Fewer experiments running longer than two months.

With clearer statistical guidance, users can reach significance more quickly and confidently conclude tests.

50%+

Churned ARR (Annual Recurring Revenue) pain points directly addressed for SMBs.

Targeted solutions now make experimentation faster, easier, and more accessible for this segment.

Context

Customers face the frustration of campaign concepts getting stuck in complicated setup, test failures, and slow feedback loops

Optimizely’s Web Experimentation (WebEx) is a platform that helps businesses compare different versions of their digital experiences in order to figure out what resonates most with their customers and improve key performance metrics.

The Problem

A/B testing platforms like Optimizely’s Web Experimentation (WebEx) can be a powerful but confusing tool to use for newcomers

Small-medium businesses who use Web Experimentation struggle to launch successful tests and leave the platform for other solutions that fit their experimentation needs or abandon experimentation efforts altogether.

Meanwhile, Web Experimentation customers can pay more to get dedicated support during onboarding, but for those who don’t purchase this service, Optimizely’s Customer Success team can intervene as a last resort to re-engage struggling users, creating additional workload and delays.

Current Interface

Experiment Landing Page

No guided onboarding or in-product support to help set up first experiment

Visual Editor Interface

Inconsistent & unclear terminology with little to no built-in explanations or tooltips

Support Help Center

Heavy reliance on external documentation

Variant Preview

Lack of consistent, visibility of system status

 Research

The main insight I discovered:

Participants lack confidence in setting up and launching A/B experiments on Optimizely because they have insufficient guidance and feedback to validate their choices. This uncertainty undermines trust in both their results and the platform itself.

To understand What the early experiences of self-serve users on the Web Experimentation platform are and what was going wrong we:

➜ Conducted desk research, consisting of competitive analysis and a heuristic evaluation of the platform.

➜ Spoke with 5 Subject Matter Experts (Optimizely employees)

➜ Ran 6 contextual usability studies with professionals who have A/B testing experience but have not used Optimizely WebEx

Key Findings:

Many customers quit because of issues using the platform, due to lack of help, hidden steps, and roadblocks within the test-setup process.
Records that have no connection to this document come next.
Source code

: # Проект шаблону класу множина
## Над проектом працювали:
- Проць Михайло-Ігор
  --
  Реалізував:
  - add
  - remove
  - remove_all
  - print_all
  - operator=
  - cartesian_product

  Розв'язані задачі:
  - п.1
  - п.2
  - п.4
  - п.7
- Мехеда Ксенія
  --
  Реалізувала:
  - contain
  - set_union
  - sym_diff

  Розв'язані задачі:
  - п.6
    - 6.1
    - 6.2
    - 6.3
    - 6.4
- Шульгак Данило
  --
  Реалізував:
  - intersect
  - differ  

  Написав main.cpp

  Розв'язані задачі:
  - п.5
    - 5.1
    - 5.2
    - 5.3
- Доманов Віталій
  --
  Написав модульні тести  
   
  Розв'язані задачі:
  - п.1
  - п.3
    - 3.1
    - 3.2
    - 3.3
Our findings revealed the need to fully transform the setup process to improve the customer experience.

➜ Click for the final Research Report

Design Challenge

How might we create an experience that guides users to launch their first test, use that initial success to build confidence, and reveal the compounding value of experimentation — all while teaching best test practices?

Mapping the Experiment Set-Up Journey

All of those methods and sessions helped us put together a Journey Map to break down the complexity of setting up an experiment task flow

It helped us capture user emotions along the way and highlight where people got stuck, allowing us to prioritize pain points and uncover key opportunities for improvement.

  • We split the Web Experimentation journey into 4 phases including account creation, create a new project, set up experiment being the bulk of the journey, and ending with see results.

Design Ideation

Exploring 2 different layouts to reduce complexity and embed help and guidance exactly where needed

We started ideation, rapidly brainstorming around 8+ high-level concepts that addressed our how might we statements. Not all of our ideas at this stage involved AI, but we definitely kept AI and Opal at the forefront of our minds during this process knowing that Opal is a huge priority for the future of Optimizely.

Once we were done brainstorming ideas individually, we came together and created themes by affinitizing similar ideas, and we down selected to two ideas that we found to be the most promising:

concept 1

Word Clouding

Users describe tests in their own words ➜ AI generates setup + highlights input mapping. 

concept 2

Node Layout

Simplify setup by visualizing all components in one place, modeled as directed graphs of nodes.

Prototyping & Feedback Loops

Ensuring Concepts Fit with Real User Workflows

My co-designers and I mapped out a single user flow that combined both concepts into one experience and created low-fidelity Figma wireframes for a split-screen prototype:

  • Left: Opal AI word-cloud notepad for capturing goals and experiment parameters

  • Right: node-based layout visualizing the structure of the experiment

We tested this with seven marketing-adjacent professionals with A/B testing experience, grounding feedback in real workflows to ensure insights were contextual and reliable.

Prototype Screens

1. New experiment interface with a blank "notepad" or word clouding area for users to brainstorm their experiment ideas.

3. Deep dive into Node Layout: nesting Metrics under Event components + Opal AI suggestions.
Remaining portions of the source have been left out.